A bittersweet farewell

Air Malta has long had a special place in Maltese hearts, for strategic, business and sentimental reasons.

It was established in 1973, with its first flight taking off the following year. Initially, the airline operated routes to and from Rome, London, Manchester, Paris, Frankfurt and Tripoli.

The flag carrier was once a crucial player in Malta’s tourism sector, although the arrival of new competition in the form of low-cost carriers meant that its importance in this sector dwindled over time.

Nonetheless, Air Malta remained a vivid part of Brand Malta, for foreigners and locals alike. Expats could get discount tickets when coming to Malta to vote. During the COVID-19 pandemic, it was Air Malta that operated emergency flights as and when needed to relocate Maltese citizens stuck abroad. And it was Air Malta that helped evacuate thousands of Maltese and Chinese citizens when civil war broke out in Libya.

A financial burden

For well over a decade, however, the airline has been a burden on the Maltese taxpayer, registering large losses year after year.

In 2012, the Maltese Government obtained the go-ahead from the European Commission to inject €130 million in a bid to save the troubled company.
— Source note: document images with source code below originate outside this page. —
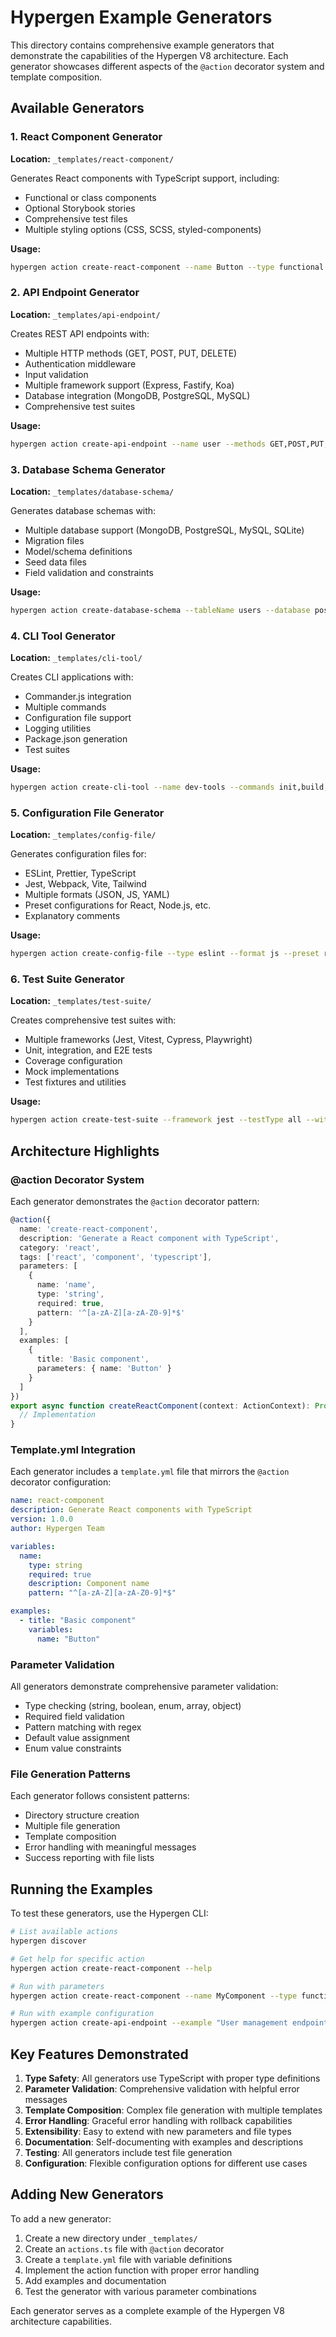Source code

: # Hypergen Example Generators

This directory contains comprehensive example generators that demonstrate the capabilities of the Hypergen V8 architecture. Each generator showcases different aspects of the `@action` decorator system and template composition.

## Available Generators

### 1. React Component Generator
**Location:** `_templates/react-component/`

Generates React components with TypeScript support, including:
- Functional or class components
- Optional Storybook stories
- Comprehensive test files
- Multiple styling options (CSS, SCSS, styled-components)

**Usage:**
```bash
hypergen action create-react-component --name Button --type functional --withStorybook true
```

### 2. API Endpoint Generator
**Location:** `_templates/api-endpoint/`

Creates REST API endpoints with:
- Multiple HTTP methods (GET, POST, PUT, DELETE)
- Authentication middleware
- Input validation
- Multiple framework support (Express, Fastify, Koa)
- Database integration (MongoDB, PostgreSQL, MySQL)
- Comprehensive test suites

**Usage:**
```bash
hypergen action create-api-endpoint --name user --methods GET,POST,PUT,DELETE --withAuth true
```

### 3. Database Schema Generator
**Location:** `_templates/database-schema/`

Generates database schemas with:
- Multiple database support (MongoDB, PostgreSQL, MySQL, SQLite)
- Migration files
- Model/schema definitions
- Seed data files
- Field validation and constraints

**Usage:**
```bash
hypergen action create-database-schema --tableName users --database postgresql --withMigration true
```

### 4. CLI Tool Generator
**Location:** `_templates/cli-tool/`

Creates CLI applications with:
- Commander.js integration
- Multiple commands
- Configuration file support
- Logging utilities
- Package.json generation
- Test suites

**Usage:**
```bash
hypergen action create-cli-tool --name dev-tools --commands init,build,deploy --withConfig true
```

### 5. Configuration File Generator
**Location:** `_templates/config-file/`

Generates configuration files for:
- ESLint, Prettier, TypeScript
- Jest, Webpack, Vite, Tailwind
- Multiple formats (JSON, JS, YAML)
- Preset configurations for React, Node.js, etc.
- Explanatory comments

**Usage:**
```bash
hypergen action create-config-file --type eslint --format js --preset react --withComments true
```

### 6. Test Suite Generator
**Location:** `_templates/test-suite/`

Creates comprehensive test suites with:
- Multiple frameworks (Jest, Vitest, Cypress, Playwright)
- Unit, integration, and E2E tests
- Coverage configuration
- Mock implementations
- Test fixtures and utilities

**Usage:**
```bash
hypergen action create-test-suite --framework jest --testType all --withCoverage true
```

## Architecture Highlights

### @action Decorator System
Each generator demonstrates the `@action` decorator pattern:

```typescript
@action({
  name: 'create-react-component',
  description: 'Generate a React component with TypeScript',
  category: 'react',
  tags: ['react', 'component', 'typescript'],
  parameters: [
    {
      name: 'name',
      type: 'string',
      required: true,
      pattern: '^[a-zA-Z][a-zA-Z0-9]*$'
    }
  ],
  examples: [
    {
      title: 'Basic component',
      parameters: { name: 'Button' }
    }
  ]
})
export async function createReactComponent(context: ActionContext): Promise<ActionResult> {
  // Implementation
}
```

### Template.yml Integration
Each generator includes a `template.yml` file that mirrors the `@action` decorator configuration:

```yaml
name: react-component
description: Generate React components with TypeScript
version: 1.0.0
author: Hypergen Team

variables:
  name:
    type: string
    required: true
    description: Component name
    pattern: "^[a-zA-Z][a-zA-Z0-9]*$"

examples:
  - title: "Basic component"
    variables:
      name: "Button"
```

### Parameter Validation
All generators demonstrate comprehensive parameter validation:
- Type checking (string, boolean, enum, array, object)
- Required field validation
- Pattern matching with regex
- Default value assignment
- Enum value constraints

### File Generation Patterns
Each generator follows consistent patterns:
- Directory structure creation
- Multiple file generation
- Template composition
- Error handling with meaningful messages
- Success reporting with file lists

## Running the Examples

To test these generators, use the Hypergen CLI:

```bash
# List available actions
hypergen discover

# Get help for specific action
hypergen action create-react-component --help

# Run with parameters
hypergen action create-react-component --name MyComponent --type functional --withTests true

# Run with example configuration
hypergen action create-api-endpoint --example "User management endpoints"
```

## Key Features Demonstrated

1. **Type Safety**: All generators use TypeScript with proper type definitions
2. **Parameter Validation**: Comprehensive validation with helpful error messages
3. **Template Composition**: Complex file generation with multiple templates
4. **Error Handling**: Graceful error handling with rollback capabilities
5. **Extensibility**: Easy to extend with new parameters and file types
6. **Documentation**: Self-documenting with examples and descriptions
7. **Testing**: All generators include test file generation
8. **Configuration**: Flexible configuration options for different use cases

## Adding New Generators

To add a new generator:

1. Create a new directory under `_templates/`
2. Create an `actions.ts` file with `@action` decorator
3. Create a `template.yml` file with variable definitions
4. Implement the action function with proper error handling
5. Add examples and documentation
6. Test the generator with various parameter combinations

Each generator serves as a complete example of the Hypergen V8 architecture capabilities.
The plan was not a complete failure, leading to a reduction in annual losses by the airline from €65.9 million in 2011 to €4.4 million in 2016. Under the terms of the plan, the company should have hit break even by 2015 and registered a nominal profit by 2016 – targets that were ultimately not met.
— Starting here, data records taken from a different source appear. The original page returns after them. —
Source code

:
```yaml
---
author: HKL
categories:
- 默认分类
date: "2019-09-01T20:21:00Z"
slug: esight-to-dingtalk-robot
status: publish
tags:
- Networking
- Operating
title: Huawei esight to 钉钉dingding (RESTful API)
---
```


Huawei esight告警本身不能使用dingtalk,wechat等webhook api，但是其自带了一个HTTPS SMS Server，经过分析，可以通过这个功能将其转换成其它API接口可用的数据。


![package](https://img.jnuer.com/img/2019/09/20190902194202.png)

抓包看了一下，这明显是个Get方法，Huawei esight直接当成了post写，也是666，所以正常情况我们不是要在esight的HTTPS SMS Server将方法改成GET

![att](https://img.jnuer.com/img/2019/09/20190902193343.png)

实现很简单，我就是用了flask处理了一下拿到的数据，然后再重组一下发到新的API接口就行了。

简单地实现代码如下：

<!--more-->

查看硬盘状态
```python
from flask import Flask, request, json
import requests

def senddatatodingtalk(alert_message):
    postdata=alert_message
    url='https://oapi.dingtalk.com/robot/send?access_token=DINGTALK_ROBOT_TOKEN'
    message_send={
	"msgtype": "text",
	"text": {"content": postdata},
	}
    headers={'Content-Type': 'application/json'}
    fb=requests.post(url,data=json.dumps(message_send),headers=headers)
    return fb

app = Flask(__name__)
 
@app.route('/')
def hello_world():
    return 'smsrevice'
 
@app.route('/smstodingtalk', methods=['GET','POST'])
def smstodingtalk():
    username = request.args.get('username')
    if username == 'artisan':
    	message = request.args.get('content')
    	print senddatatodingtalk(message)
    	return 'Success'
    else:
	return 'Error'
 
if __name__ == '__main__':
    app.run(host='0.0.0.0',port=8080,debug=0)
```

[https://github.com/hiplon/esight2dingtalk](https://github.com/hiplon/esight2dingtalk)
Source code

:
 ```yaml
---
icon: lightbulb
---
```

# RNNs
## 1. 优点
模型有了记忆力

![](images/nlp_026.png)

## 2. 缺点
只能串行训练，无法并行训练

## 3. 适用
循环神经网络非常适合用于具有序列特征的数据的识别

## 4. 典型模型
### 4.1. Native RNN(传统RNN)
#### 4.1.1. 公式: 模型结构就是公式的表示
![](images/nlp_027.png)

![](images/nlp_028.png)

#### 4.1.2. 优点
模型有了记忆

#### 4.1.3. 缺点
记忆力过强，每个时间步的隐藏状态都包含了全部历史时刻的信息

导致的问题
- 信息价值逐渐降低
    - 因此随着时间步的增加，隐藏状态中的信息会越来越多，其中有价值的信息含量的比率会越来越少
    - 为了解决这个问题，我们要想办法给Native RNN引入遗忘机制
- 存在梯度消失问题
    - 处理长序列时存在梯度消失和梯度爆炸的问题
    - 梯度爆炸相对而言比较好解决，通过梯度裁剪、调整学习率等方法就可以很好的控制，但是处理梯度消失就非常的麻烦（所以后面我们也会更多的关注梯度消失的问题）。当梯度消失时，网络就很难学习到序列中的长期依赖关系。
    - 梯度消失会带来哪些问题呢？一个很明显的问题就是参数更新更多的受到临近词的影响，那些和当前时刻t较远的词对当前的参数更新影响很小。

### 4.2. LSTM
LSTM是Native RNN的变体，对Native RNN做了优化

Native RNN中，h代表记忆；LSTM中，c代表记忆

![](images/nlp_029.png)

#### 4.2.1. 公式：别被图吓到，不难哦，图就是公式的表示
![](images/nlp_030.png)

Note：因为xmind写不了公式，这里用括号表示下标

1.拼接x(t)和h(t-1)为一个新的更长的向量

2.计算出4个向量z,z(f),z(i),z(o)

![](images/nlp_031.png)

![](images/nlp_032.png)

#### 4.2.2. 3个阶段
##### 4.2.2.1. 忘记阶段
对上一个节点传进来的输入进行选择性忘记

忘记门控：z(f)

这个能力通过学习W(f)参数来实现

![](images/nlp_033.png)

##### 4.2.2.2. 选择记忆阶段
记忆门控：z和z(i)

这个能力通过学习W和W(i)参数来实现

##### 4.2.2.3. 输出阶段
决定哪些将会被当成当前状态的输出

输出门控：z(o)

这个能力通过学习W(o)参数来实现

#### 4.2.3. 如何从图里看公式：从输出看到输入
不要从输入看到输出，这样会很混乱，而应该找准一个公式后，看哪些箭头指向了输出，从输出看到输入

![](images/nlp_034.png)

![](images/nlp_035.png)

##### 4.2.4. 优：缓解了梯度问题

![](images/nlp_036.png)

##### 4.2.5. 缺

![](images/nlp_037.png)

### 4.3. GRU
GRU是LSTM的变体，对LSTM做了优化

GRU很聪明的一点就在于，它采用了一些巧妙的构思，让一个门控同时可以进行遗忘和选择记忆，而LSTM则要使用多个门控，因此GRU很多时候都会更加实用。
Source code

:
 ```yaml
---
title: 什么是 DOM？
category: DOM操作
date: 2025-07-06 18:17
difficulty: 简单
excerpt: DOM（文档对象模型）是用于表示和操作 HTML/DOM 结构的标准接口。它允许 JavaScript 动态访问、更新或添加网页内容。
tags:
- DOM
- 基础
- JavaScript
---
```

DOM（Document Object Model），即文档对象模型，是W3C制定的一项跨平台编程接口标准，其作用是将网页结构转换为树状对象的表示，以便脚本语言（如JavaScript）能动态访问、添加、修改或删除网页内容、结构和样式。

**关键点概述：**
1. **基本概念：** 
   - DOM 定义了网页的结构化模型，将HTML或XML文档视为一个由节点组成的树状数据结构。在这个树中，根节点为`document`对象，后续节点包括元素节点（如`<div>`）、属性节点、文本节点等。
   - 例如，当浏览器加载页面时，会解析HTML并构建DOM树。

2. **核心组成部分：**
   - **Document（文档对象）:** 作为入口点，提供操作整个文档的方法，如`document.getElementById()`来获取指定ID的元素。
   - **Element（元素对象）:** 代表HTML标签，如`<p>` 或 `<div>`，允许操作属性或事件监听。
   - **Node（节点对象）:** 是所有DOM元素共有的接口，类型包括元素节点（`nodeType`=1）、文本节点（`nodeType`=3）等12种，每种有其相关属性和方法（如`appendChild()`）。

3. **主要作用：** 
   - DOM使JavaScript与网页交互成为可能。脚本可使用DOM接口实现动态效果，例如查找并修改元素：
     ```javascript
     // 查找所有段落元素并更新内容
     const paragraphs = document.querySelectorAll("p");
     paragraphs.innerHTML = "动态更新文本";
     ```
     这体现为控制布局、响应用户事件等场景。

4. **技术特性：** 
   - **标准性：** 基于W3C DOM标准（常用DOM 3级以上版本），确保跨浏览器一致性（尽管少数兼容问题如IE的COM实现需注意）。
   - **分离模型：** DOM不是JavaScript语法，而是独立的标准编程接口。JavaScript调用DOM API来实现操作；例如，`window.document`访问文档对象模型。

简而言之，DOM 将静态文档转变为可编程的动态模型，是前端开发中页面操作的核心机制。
Some of the blame can be apportioned to factors entirely outside Air Malta’s control. The annual report for 2015 notes that the loss of traffic on its Libyan and Russian routes due to civil war and sanctions following Russia’s annexation of Crimea contributed to a deterioration in its operating loss by €11.2 million.

The business plan draw up that year, however, was however quite accurate. It projected a return to profitability by 2018 – a target which was achieved.

No accounts have been published since financial year 2018. However, the COVID-19 pandemic is understood to have hit Air Malta about as badly as it did other airlines.

The wind-up and replacement with a new airline follows the Maltese Government’s failure to convince the European Commission of its plan to inject €290 million into the beleaguered airline in a bid to turn it around.